*Saved entries:*
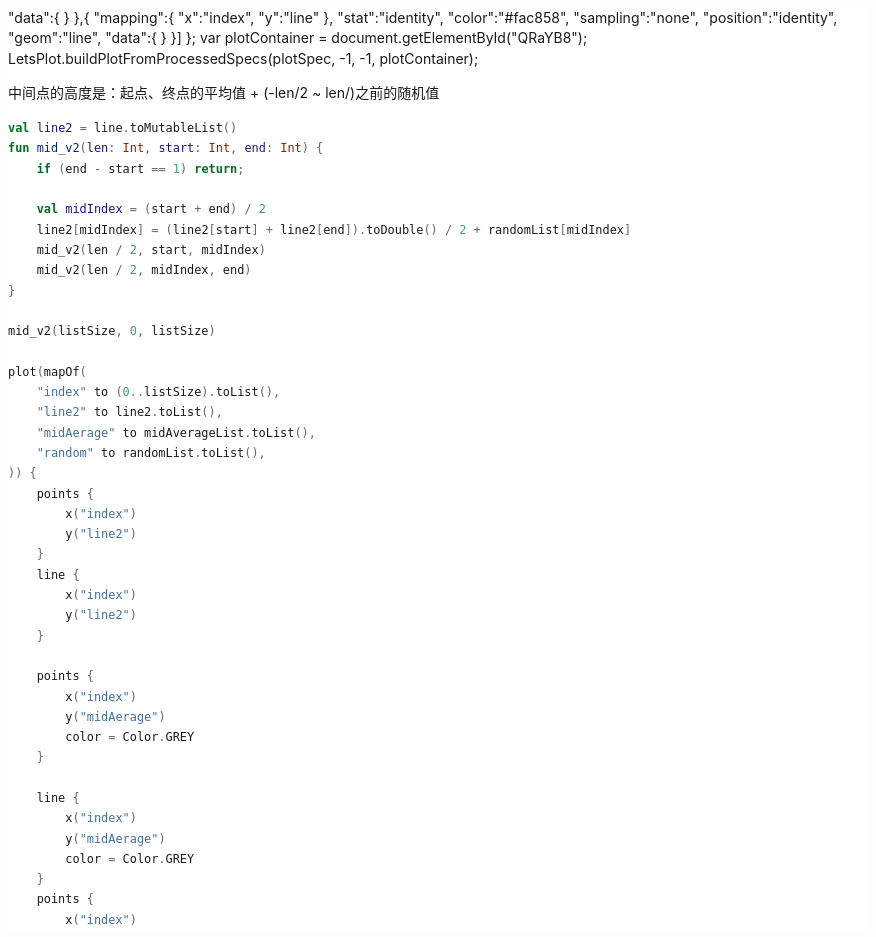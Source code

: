 "data":{
}
},{
"mapping":{
"x":"index",
"y":"line"
},
"stat":"identity",
"color":"#fac858",
"sampling":"none",
"position":"identity",
"geom":"line",
"data":{
}
}]
};
       var plotContainer = document.getElementById("QRaYB8");
       LetsPlot.buildPlotFromProcessedSpecs(plotSpec, -1, -1, plotContainer);
   </script>    



中间点的高度是：起点、终点的平均值 + (-len/2 ~ len/)之前的随机值


```kotlin
val line2 = line.toMutableList()
fun mid_v2(len: Int, start: Int, end: Int) {
    if (end - start == 1) return;

    val midIndex = (start + end) / 2
    line2[midIndex] = (line2[start] + line2[end]).toDouble() / 2 + randomList[midIndex]
    mid_v2(len / 2, start, midIndex)
    mid_v2(len / 2, midIndex, end)
}

mid_v2(listSize, 0, listSize)

plot(mapOf(
    "index" to (0..listSize).toList(),
    "line2" to line2.toList(),
    "midAerage" to midAverageList.toList(),
    "random" to randomList.toList(),
)) {
    points {
        x("index")
        y("line2")
    }
    line {
        x("index")
        y("line2")
    }
    
    points {
        x("index")
        y("midAerage")
        color = Color.GREY
    }
    
    line {
        x("index")
        y("midAerage")
        color = Color.GREY
    }
    points {
        x("index")
```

*TASK TO COMPLETE:*
Going through the records above, state how many lines include the word "plotContainer", and give no other text.

*COMPLETED TASK:*
2